## About this exercise
Nothing past the line containing "ni dans l'algorithme" belongs in the output. Copy exactly every line of the data below from the first up to and including it.

(Source texts of formatted documents)
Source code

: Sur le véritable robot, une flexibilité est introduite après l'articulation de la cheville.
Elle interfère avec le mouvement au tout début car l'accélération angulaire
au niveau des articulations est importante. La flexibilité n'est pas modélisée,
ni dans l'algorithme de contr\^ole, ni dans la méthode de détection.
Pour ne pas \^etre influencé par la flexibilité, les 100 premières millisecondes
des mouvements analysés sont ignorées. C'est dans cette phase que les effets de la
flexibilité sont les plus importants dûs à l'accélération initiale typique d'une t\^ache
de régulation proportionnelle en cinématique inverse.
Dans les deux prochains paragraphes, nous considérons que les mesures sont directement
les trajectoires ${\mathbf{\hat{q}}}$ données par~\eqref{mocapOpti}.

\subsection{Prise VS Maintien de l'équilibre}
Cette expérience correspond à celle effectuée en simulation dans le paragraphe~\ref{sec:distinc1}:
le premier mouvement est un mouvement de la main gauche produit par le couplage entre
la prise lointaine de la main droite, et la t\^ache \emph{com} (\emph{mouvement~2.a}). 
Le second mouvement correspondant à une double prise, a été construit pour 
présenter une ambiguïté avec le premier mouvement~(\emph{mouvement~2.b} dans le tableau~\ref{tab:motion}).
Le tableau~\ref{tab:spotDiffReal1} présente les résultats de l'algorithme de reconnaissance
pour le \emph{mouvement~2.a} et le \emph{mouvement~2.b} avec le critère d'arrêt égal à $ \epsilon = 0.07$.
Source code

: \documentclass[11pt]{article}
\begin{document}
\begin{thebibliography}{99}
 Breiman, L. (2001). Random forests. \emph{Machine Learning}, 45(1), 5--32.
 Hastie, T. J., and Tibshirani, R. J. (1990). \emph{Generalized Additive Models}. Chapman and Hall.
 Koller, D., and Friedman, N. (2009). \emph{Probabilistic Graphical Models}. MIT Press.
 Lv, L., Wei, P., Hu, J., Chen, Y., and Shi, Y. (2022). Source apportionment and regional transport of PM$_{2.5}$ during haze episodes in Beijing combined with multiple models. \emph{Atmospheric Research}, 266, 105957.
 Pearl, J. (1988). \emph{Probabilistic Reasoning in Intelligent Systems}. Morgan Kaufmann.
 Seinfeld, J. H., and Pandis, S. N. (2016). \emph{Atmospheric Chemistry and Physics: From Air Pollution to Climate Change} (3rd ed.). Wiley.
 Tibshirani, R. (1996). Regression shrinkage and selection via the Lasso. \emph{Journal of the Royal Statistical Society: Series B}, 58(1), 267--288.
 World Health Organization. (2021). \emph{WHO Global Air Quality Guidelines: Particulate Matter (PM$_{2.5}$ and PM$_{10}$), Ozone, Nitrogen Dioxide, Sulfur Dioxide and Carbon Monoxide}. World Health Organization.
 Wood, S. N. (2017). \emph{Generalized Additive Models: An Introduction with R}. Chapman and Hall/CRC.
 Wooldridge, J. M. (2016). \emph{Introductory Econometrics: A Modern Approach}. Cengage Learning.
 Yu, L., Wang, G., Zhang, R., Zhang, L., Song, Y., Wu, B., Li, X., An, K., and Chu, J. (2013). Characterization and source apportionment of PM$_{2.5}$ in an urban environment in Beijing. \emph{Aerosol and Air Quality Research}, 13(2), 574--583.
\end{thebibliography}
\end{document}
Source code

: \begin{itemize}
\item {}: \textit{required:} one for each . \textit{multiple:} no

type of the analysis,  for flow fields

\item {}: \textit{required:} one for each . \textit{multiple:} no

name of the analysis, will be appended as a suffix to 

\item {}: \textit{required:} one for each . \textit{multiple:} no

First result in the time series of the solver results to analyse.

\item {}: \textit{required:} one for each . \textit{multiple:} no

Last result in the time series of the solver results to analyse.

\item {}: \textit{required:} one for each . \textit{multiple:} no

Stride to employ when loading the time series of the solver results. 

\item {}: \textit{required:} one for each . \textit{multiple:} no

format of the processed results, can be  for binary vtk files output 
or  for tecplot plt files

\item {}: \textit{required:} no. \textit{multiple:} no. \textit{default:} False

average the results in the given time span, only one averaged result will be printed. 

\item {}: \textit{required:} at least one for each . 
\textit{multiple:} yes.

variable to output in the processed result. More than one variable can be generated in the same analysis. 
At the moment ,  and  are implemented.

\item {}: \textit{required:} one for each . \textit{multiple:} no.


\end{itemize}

## The answer
Source code

: Sur le véritable robot, une flexibilité est introduite après l'articulation de la cheville.
Elle interfère avec le mouvement au tout début car l'accélération angulaire
au niveau des articulations est importante. La flexibilité n'est pas modélisée,
ni dans l'algorithme de contr\^ole, ni dans la méthode de détection.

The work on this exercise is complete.